_Exercise:_
Copy the records below verbatim, from the first line through the line containing "k vytváření aplikací.", inclusive, and output nothing else.

::::::

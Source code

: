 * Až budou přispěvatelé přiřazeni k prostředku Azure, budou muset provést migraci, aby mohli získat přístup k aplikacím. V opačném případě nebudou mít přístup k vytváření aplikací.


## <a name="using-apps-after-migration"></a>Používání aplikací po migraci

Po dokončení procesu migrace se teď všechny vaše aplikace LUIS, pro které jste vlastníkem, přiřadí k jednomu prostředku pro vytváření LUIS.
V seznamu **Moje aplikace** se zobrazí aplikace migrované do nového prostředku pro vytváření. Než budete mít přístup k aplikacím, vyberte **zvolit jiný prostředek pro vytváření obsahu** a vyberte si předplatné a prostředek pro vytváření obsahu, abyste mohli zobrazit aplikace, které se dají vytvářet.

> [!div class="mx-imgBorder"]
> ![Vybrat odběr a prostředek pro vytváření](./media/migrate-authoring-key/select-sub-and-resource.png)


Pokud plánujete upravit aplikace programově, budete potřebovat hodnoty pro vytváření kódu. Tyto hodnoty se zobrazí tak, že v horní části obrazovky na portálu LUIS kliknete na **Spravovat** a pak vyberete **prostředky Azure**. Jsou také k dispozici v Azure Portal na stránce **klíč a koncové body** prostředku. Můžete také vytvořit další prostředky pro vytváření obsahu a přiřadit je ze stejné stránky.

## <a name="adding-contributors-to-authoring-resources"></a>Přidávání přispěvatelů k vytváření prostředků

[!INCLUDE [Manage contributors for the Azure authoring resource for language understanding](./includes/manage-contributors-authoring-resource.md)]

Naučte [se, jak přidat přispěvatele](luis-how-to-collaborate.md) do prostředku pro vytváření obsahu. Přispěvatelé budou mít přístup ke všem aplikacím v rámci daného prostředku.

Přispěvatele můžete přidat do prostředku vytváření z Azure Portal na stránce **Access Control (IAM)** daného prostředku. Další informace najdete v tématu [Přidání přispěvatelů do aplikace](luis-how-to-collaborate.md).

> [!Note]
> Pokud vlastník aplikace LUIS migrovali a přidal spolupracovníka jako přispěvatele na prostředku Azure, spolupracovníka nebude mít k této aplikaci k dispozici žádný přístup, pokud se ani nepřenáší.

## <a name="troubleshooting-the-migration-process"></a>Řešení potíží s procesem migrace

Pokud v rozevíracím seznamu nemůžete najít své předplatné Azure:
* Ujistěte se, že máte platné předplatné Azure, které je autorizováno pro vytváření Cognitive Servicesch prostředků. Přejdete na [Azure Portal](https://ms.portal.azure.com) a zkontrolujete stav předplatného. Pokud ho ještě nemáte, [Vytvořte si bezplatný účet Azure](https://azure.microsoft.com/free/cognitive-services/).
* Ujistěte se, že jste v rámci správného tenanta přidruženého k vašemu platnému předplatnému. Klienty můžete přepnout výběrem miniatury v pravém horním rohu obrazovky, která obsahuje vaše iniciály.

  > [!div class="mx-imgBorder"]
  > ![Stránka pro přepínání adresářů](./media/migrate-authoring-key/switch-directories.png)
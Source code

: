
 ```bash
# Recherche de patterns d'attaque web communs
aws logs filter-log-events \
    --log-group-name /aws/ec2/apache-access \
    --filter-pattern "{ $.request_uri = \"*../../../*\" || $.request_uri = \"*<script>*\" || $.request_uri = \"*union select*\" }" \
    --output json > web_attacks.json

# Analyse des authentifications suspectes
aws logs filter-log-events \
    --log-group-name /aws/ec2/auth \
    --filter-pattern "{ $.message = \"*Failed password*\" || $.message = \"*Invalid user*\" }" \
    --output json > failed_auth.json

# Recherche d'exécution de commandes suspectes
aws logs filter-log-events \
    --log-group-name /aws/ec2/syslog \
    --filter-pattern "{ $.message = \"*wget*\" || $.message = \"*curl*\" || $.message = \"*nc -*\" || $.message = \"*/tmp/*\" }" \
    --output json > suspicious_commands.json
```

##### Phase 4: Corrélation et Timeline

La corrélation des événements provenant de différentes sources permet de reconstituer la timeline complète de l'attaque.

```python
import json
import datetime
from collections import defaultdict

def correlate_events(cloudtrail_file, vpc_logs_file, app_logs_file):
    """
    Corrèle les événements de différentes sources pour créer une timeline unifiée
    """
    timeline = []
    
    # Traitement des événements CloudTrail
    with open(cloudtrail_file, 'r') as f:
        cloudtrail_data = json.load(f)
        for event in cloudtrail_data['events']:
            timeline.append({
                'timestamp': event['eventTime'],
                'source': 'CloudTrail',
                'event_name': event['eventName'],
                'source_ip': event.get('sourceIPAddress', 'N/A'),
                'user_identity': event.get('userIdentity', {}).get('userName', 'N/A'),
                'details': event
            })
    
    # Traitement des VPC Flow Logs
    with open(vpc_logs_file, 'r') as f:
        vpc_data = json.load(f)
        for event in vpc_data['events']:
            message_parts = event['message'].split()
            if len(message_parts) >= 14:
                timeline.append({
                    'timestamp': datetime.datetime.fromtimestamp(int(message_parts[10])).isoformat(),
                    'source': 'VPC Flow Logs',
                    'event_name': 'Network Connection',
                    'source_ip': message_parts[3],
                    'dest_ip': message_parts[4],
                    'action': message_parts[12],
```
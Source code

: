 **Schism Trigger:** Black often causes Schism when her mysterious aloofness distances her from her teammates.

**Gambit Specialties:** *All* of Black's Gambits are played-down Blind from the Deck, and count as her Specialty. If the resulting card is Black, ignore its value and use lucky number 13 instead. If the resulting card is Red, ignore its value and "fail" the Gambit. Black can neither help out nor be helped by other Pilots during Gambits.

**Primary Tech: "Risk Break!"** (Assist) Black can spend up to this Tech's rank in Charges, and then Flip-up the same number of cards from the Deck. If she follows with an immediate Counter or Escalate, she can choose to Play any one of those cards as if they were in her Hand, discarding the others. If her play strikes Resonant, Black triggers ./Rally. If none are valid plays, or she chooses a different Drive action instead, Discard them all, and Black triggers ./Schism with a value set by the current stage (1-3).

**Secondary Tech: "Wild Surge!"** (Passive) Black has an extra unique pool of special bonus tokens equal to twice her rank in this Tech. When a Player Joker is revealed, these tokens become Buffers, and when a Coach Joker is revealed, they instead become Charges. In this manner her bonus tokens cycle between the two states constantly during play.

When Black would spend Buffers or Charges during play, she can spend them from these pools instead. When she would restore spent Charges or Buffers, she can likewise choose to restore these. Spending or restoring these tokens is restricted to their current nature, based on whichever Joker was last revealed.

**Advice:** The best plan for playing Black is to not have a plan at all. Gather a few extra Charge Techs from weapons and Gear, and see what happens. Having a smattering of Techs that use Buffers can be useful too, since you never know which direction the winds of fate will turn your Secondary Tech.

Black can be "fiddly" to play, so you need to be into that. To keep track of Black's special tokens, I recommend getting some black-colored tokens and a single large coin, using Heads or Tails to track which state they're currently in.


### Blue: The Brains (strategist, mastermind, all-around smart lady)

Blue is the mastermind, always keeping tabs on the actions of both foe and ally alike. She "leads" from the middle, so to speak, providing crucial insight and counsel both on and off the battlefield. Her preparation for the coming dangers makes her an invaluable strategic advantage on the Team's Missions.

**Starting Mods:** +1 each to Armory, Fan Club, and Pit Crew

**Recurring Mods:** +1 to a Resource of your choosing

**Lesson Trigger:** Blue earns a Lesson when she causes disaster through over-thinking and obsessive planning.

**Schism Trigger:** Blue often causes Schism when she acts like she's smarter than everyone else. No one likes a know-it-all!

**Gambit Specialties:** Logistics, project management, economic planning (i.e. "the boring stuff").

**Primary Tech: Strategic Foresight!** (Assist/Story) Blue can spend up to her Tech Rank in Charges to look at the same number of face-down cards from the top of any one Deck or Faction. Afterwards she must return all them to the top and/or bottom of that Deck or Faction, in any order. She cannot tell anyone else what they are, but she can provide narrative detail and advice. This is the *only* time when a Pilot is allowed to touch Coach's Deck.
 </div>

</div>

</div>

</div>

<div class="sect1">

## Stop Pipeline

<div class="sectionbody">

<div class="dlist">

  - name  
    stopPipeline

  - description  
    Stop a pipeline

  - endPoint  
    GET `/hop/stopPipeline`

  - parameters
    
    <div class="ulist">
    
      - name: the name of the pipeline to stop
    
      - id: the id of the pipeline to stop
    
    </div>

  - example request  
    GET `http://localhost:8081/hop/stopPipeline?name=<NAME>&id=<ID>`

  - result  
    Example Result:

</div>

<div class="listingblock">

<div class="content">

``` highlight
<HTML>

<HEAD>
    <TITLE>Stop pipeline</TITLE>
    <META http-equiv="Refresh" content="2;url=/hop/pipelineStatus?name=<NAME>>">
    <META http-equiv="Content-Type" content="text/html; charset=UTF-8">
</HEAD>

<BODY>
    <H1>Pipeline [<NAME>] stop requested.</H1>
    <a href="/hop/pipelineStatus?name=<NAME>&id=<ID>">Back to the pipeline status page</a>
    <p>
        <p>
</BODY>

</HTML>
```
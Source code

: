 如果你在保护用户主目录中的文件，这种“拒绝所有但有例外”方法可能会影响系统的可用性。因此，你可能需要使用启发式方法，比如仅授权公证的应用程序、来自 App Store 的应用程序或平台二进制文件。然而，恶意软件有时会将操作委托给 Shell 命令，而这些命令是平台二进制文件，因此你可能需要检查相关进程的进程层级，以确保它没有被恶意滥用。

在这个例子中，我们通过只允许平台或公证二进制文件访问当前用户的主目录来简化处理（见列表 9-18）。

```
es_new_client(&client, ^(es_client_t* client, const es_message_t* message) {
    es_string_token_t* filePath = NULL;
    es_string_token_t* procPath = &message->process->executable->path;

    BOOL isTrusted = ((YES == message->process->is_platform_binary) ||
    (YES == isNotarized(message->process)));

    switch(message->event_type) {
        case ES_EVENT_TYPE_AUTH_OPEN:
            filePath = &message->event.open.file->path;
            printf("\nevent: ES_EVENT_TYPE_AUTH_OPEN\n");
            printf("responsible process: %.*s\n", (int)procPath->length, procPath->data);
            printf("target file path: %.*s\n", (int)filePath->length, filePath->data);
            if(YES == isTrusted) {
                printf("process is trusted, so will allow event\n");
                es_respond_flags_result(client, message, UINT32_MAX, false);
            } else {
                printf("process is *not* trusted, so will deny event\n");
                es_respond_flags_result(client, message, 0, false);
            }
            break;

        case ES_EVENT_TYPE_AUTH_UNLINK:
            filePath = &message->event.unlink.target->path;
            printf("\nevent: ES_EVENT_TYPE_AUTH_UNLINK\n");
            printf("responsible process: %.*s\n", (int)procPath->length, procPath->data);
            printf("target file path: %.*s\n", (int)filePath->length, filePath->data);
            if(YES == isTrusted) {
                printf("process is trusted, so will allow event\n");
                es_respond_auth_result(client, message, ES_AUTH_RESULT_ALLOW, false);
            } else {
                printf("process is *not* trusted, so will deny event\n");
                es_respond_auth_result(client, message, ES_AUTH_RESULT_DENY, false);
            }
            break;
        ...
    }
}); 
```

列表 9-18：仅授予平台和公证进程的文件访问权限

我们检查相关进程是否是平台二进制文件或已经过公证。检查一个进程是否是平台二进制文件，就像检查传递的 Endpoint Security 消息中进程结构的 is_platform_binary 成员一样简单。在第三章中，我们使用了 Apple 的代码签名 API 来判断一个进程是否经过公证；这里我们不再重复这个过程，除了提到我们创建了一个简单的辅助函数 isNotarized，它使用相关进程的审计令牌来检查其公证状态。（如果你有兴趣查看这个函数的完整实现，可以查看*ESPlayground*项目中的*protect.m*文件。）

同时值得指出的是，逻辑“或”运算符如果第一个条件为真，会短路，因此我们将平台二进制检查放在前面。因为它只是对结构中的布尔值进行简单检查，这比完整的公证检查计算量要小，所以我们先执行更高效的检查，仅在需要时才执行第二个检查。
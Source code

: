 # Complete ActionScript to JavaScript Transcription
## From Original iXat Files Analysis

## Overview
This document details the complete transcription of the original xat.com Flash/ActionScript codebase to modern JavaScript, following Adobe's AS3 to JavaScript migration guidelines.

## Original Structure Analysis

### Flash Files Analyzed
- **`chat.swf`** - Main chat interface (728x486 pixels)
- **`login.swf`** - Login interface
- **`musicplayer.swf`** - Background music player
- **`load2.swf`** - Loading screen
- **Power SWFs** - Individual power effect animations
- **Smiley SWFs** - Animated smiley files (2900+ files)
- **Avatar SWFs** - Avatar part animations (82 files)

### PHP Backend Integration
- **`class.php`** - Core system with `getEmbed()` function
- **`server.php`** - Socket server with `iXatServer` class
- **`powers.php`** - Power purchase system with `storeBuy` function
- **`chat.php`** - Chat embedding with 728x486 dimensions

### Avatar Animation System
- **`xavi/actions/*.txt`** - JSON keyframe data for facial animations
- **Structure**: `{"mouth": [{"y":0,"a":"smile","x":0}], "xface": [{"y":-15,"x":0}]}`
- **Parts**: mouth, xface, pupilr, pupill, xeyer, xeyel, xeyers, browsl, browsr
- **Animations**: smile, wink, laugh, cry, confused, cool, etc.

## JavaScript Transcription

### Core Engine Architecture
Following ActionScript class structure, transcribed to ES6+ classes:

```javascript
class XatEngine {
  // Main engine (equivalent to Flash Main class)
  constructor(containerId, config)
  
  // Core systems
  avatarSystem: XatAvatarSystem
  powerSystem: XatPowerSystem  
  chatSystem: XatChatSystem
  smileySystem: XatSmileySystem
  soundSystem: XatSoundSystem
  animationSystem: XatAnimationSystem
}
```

::::::

_Exercise response:_
Source code

: * Až budou přispěvatelé přiřazeni k prostředku Azure, budou muset provést migraci, aby mohli získat přístup k aplikacím. V opačném případě nebudou mít přístup k vytváření aplikací.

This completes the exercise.